> **EXERCISE OBJECTIVE**: In your copy of the data, keep every word exact and include no pictures.

=-=-=-=-=

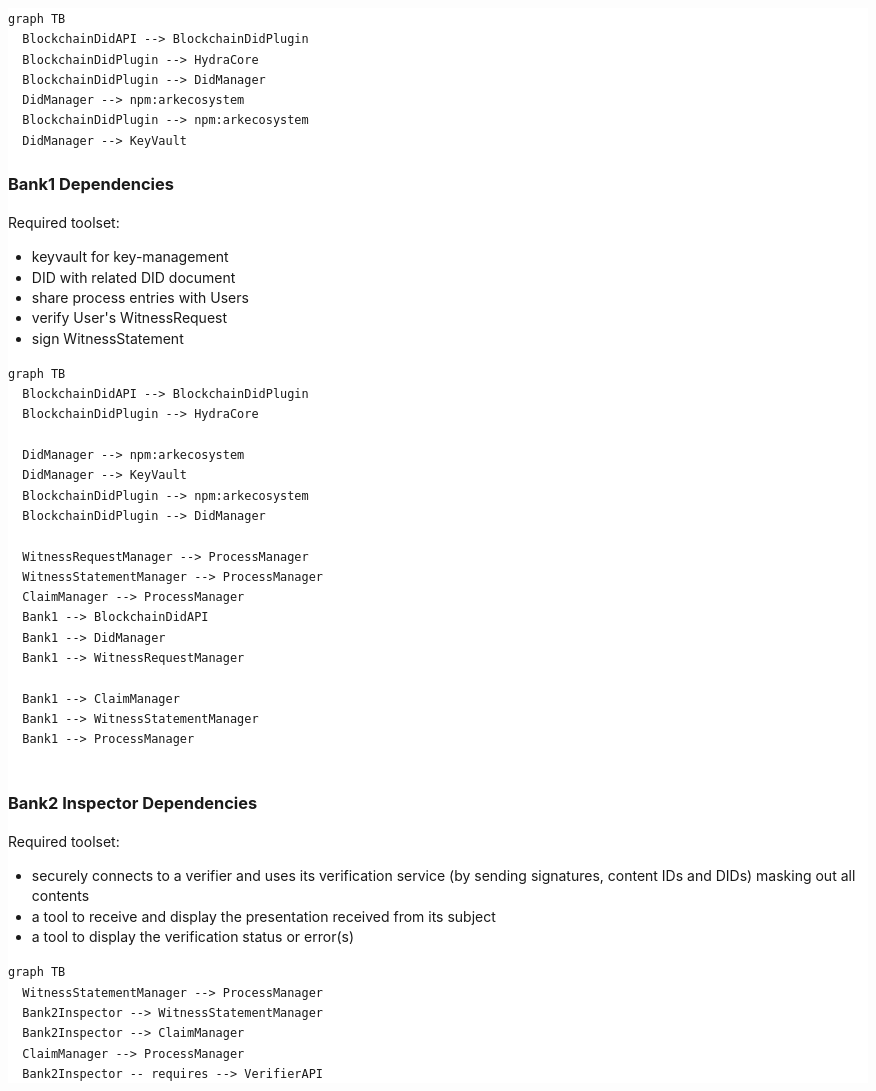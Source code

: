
 ```mermaid
graph TB
  BlockchainDidAPI --> BlockchainDidPlugin
  BlockchainDidPlugin --> HydraCore
  BlockchainDidPlugin --> DidManager
  DidManager --> npm:arkecosystem
  BlockchainDidPlugin --> npm:arkecosystem
  DidManager --> KeyVault
```

### Bank1 Dependencies

Required toolset:
- keyvault for key-management
- DID with related DID document
- share process entries with Users
- verify User's WitnessRequest
- sign WitnessStatement

```mermaid
graph TB
  BlockchainDidAPI --> BlockchainDidPlugin
  BlockchainDidPlugin --> HydraCore
  
  DidManager --> npm:arkecosystem
  DidManager --> KeyVault
  BlockchainDidPlugin --> npm:arkecosystem
  BlockchainDidPlugin --> DidManager

  WitnessRequestManager --> ProcessManager
  WitnessStatementManager --> ProcessManager
  ClaimManager --> ProcessManager
  Bank1 --> BlockchainDidAPI
  Bank1 --> DidManager
  Bank1 --> WitnessRequestManager
  
  Bank1 --> ClaimManager
  Bank1 --> WitnessStatementManager
  Bank1 --> ProcessManager
  
```

### Bank2 Inspector Dependencies

Required toolset:
- securely connects to a verifier and uses its verification service (by sending signatures, content IDs and DIDs) masking out all contents
- a tool to receive and display the presentation received from its subject
- a tool to display the verification status or error(s)


```mermaid
graph TB
  WitnessStatementManager --> ProcessManager
  Bank2Inspector --> WitnessStatementManager
  Bank2Inspector --> ClaimManager
  ClaimManager --> ProcessManager
  Bank2Inspector -- requires --> VerifierAPI
```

=-=-=-=-=

> **OUTPUT**:
Source code

:
 ```mermaid
graph TB
  BlockchainDidAPI --> BlockchainDidPlugin
  BlockchainDidPlugin --> HydraCore
  BlockchainDidPlugin --> DidManager
  DidManager --> npm:arkecosystem
  BlockchainDidPlugin --> npm:arkecosystem
  DidManager --> KeyVault
```

### Bank1 Dependencies

Required toolset:
- keyvault for key-management
- DID with related DID document
- share process entries with Users
- verify User's WitnessRequest
- sign WitnessStatement

```mermaid
graph TB
  BlockchainDidAPI --> BlockchainDidPlugin
  BlockchainDidPlugin --> HydraCore
  
  DidManager --> npm:arkecosystem
  DidManager --> KeyVault
  BlockchainDidPlugin --> npm:arkecosystem
  BlockchainDidPlugin --> DidManager

  WitnessRequestManager --> ProcessManager
  WitnessStatementManager --> ProcessManager
  ClaimManager --> ProcessManager
  Bank1 --> BlockchainDidAPI
  Bank1 --> DidManager
  Bank1 --> WitnessRequestManager
  
  Bank1 --> ClaimManager
  Bank1 --> WitnessStatementManager
  Bank1 --> ProcessManager
  
```

### Bank2 Inspector Dependencies

Required toolset:
- securely connects to a verifier and uses its verification service (by sending signatures, content IDs and DIDs) masking out all contents
- a tool to receive and display the presentation received from its subject
- a tool to display the verification status or error(s)


```mermaid
graph TB
  WitnessStatementManager --> ProcessManager
  Bank2Inspector --> WitnessStatementManager
  Bank2Inspector --> ClaimManager
  ClaimManager --> ProcessManager
  Bank2Inspector -- requires --> VerifierAPI
```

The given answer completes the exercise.